GIVEN RECORDS
-- Opening Marker --

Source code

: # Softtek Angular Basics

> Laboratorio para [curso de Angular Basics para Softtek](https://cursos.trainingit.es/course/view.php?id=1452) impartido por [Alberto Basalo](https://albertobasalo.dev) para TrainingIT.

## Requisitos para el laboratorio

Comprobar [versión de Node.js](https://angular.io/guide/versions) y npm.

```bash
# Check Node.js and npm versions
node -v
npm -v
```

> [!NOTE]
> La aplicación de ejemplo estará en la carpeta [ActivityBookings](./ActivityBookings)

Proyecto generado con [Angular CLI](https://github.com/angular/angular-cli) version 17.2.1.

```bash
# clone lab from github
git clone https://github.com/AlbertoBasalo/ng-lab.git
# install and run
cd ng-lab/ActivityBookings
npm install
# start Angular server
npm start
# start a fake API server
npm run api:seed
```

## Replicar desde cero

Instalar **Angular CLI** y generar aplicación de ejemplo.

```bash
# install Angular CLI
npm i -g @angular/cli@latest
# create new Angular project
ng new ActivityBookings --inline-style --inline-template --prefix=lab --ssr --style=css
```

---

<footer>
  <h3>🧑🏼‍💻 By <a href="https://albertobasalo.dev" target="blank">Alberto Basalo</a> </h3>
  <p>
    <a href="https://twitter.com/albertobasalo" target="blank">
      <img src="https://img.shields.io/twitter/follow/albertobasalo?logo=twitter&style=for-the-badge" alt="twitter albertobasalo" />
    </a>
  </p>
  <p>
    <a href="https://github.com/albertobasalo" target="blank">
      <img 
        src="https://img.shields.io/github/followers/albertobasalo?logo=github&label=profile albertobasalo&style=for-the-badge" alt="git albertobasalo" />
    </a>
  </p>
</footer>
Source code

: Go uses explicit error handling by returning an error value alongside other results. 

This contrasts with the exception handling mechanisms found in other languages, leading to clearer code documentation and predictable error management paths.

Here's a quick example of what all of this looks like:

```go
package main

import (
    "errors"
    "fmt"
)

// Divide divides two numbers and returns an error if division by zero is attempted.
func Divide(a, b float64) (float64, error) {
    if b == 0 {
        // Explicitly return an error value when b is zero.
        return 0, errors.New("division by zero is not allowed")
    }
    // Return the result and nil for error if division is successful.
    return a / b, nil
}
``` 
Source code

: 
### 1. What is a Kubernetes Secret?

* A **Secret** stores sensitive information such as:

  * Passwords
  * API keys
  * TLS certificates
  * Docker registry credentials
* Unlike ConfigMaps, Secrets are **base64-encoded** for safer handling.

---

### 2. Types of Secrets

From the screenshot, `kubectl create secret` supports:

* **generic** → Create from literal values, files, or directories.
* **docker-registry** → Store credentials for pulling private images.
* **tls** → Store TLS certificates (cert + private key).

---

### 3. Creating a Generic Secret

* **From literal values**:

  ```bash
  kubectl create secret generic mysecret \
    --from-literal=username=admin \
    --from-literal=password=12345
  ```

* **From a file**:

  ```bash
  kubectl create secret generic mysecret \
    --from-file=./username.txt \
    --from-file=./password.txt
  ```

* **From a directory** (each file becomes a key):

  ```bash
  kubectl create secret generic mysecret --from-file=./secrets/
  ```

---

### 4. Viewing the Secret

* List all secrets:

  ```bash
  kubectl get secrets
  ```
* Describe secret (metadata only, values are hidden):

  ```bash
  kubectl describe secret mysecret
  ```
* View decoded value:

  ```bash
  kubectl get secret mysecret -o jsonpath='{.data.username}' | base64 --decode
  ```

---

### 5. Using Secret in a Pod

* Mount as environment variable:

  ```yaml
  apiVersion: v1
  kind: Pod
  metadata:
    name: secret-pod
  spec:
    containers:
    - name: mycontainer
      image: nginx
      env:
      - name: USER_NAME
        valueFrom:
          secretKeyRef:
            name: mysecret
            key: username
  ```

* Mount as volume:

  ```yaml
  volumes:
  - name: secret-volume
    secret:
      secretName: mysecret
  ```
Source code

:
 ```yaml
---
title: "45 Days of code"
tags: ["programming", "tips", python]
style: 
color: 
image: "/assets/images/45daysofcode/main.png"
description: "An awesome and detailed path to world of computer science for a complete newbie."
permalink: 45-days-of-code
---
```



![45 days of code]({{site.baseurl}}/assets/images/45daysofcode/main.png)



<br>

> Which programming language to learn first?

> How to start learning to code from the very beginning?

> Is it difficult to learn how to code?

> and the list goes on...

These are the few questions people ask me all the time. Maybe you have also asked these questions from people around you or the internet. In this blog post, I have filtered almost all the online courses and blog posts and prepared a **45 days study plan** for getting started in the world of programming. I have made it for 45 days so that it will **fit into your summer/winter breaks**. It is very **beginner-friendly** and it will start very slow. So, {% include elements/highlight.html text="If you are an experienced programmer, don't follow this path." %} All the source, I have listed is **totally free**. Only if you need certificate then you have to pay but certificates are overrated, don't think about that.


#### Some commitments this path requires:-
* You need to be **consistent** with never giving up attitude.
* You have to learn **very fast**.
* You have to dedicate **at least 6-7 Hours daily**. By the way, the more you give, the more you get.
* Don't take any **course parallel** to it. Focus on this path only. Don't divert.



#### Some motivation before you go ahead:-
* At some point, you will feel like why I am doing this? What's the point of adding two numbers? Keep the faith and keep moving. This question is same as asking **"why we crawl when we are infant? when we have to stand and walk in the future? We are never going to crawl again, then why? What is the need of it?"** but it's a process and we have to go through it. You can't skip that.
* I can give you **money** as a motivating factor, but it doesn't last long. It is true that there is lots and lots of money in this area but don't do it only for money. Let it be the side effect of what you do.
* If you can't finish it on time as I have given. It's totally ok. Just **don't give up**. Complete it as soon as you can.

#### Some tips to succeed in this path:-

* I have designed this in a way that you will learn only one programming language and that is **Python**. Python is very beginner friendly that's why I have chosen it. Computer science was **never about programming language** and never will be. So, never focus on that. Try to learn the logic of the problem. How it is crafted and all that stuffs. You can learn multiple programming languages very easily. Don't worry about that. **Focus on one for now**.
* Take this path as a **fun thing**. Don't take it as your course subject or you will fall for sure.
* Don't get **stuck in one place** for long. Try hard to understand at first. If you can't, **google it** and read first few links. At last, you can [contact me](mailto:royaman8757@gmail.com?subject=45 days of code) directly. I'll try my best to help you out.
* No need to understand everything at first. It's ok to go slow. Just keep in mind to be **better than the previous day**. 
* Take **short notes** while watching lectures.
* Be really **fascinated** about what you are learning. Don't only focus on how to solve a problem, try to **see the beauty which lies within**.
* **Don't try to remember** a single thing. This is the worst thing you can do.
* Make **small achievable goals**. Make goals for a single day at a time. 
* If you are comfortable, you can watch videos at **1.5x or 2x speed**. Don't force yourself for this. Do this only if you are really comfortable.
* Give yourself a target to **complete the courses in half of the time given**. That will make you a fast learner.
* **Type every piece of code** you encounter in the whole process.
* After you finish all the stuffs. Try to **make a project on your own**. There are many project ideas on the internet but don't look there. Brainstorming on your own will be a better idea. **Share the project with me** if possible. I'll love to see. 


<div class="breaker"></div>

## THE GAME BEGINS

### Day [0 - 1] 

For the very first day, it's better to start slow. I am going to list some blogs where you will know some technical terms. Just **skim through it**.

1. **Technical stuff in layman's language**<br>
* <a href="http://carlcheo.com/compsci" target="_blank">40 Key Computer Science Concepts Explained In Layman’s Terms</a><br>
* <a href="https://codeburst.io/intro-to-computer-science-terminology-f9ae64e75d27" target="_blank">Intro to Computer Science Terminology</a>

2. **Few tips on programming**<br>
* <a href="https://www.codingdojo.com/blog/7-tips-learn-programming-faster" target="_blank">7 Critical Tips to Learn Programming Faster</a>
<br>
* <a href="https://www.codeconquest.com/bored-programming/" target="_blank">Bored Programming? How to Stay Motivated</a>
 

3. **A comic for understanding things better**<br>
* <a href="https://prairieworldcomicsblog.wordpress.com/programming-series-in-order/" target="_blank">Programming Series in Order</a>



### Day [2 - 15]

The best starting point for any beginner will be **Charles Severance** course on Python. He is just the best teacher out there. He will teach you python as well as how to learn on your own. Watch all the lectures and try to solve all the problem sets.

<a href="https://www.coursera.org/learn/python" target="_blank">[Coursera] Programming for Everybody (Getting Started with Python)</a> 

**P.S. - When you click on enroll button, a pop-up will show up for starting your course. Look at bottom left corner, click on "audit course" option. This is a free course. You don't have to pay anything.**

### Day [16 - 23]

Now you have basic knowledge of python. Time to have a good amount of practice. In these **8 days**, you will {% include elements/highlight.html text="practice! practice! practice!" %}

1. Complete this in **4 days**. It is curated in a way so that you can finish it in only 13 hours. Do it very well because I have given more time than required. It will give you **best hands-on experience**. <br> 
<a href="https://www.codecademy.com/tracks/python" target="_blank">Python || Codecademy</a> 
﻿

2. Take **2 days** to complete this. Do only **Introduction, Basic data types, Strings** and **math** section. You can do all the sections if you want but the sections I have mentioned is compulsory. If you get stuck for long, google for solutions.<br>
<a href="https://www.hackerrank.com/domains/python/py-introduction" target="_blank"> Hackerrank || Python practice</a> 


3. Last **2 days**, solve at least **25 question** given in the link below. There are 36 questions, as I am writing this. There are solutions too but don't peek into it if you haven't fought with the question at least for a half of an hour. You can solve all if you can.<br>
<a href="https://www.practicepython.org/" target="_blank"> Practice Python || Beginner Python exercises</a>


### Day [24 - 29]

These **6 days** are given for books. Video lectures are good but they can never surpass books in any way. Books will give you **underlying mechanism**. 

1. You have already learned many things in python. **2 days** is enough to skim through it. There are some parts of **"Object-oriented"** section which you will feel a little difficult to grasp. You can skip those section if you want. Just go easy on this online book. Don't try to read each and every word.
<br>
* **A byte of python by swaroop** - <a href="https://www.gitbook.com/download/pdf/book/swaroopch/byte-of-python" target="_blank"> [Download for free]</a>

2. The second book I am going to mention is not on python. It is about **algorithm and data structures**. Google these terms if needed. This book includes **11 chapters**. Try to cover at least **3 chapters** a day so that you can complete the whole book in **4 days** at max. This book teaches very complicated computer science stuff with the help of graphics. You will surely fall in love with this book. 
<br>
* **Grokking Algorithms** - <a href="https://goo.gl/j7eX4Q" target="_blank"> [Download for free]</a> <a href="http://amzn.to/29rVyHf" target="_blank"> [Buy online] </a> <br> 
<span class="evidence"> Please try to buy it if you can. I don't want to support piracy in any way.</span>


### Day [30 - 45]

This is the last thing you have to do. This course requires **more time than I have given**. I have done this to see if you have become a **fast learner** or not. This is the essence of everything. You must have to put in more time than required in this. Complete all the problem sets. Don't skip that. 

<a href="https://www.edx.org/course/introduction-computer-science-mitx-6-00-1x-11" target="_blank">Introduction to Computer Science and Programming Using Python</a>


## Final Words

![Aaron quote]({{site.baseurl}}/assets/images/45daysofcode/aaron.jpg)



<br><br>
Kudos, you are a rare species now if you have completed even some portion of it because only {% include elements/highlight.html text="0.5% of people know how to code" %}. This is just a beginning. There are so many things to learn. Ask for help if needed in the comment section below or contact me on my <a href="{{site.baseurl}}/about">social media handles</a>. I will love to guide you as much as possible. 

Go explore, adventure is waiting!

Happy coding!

-- Closing Marker --

ABOUT THIS TASK
Using the listing above, copy exactly the line that contains "In Layman’s Terms</a><br>", the line that contains "Started with Python)</a>", and each line that falls between them.

RESULT OF THE EXERCISE
* <a href="http://carlcheo.com/compsci" target="_blank">40 Key Computer Science Concepts Explained In Layman’s Terms</a><br>
* <a href="https://codeburst.io/intro-to-computer-science-terminology-f9ae64e75d27" target="_blank">Intro to Computer Science Terminology</a>

2. **Few tips on programming**<br>
* <a href="https://www.codingdojo.com/blog/7-tips-learn-programming-faster" target="_blank">7 Critical Tips to Learn Programming Faster</a>
<br>
* <a href="https://www.codeconquest.com/bored-programming/" target="_blank">Bored Programming? How to Stay Motivated</a>
 

3. **A comic for understanding things better**<br>
* <a href="https://prairieworldcomicsblog.wordpress.com/programming-series-in-order/" target="_blank">Programming Series in Order</a>



### Day [2 - 15]

The best starting point for any beginner will be **Charles Severance** course on Python. He is just the best teacher out there. He will teach you python as well as how to learn on your own. Watch all the lectures and try to solve all the problem sets.

<a href="https://www.coursera.org/learn/python" target="_blank">[Coursera] Programming for Everybody (Getting Started with Python)</a> 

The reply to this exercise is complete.